* [WHAT IS REQUIRED]: Starting at the line below holding "An example of" and stopping at the line holding "no sponge layer", print every line exactly, both ends included, and leave the rest out.

* [INFORMATION PROVIDED]:
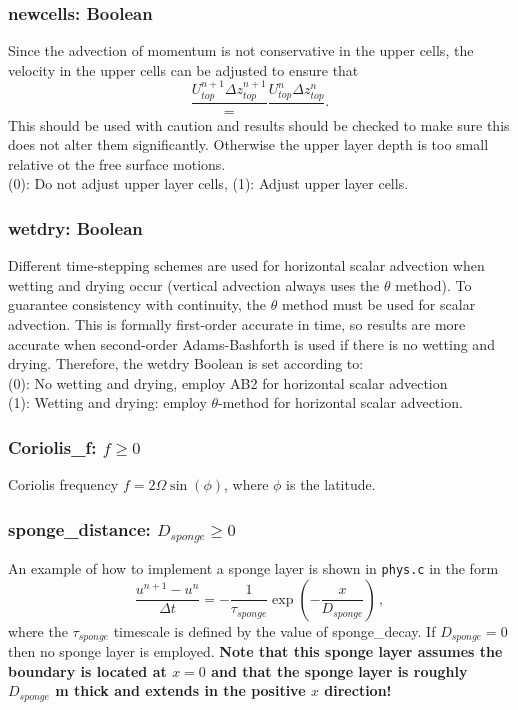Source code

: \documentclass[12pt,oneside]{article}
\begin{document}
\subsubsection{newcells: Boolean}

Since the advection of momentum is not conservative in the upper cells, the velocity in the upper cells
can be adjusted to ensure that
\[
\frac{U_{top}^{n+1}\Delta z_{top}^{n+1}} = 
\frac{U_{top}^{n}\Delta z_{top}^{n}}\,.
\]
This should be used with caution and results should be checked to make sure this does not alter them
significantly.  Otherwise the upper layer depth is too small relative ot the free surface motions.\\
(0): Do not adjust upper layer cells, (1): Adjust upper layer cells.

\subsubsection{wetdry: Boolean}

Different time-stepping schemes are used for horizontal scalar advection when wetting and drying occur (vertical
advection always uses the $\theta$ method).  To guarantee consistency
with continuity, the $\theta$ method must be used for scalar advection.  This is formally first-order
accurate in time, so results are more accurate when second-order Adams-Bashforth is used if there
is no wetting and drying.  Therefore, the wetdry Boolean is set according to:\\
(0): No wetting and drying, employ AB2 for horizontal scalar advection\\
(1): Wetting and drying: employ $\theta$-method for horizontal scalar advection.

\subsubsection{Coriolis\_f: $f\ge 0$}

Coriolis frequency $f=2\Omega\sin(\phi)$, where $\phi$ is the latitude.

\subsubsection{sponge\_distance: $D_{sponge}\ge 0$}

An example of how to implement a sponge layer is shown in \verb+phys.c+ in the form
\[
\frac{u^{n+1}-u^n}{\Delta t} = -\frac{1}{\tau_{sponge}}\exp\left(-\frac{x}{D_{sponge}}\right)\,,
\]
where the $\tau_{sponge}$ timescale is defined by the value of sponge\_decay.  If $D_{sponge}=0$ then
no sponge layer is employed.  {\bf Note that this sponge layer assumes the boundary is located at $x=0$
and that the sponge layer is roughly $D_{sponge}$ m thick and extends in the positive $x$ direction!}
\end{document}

* [WRITTEN SOLUTION]:
An example of how to implement a sponge layer is shown in \verb+phys.c+ in the form
\[
\frac{u^{n+1}-u^n}{\Delta t} = -\frac{1}{\tau_{sponge}}\exp\left(-\frac{x}{D_{sponge}}\right)\,,
\]
where the $\tau_{sponge}$ timescale is defined by the value of sponge\_decay.  If $D_{sponge}=0$ then
no sponge layer is employed.  {\bf Note that this sponge layer assumes the boundary is located at $x=0$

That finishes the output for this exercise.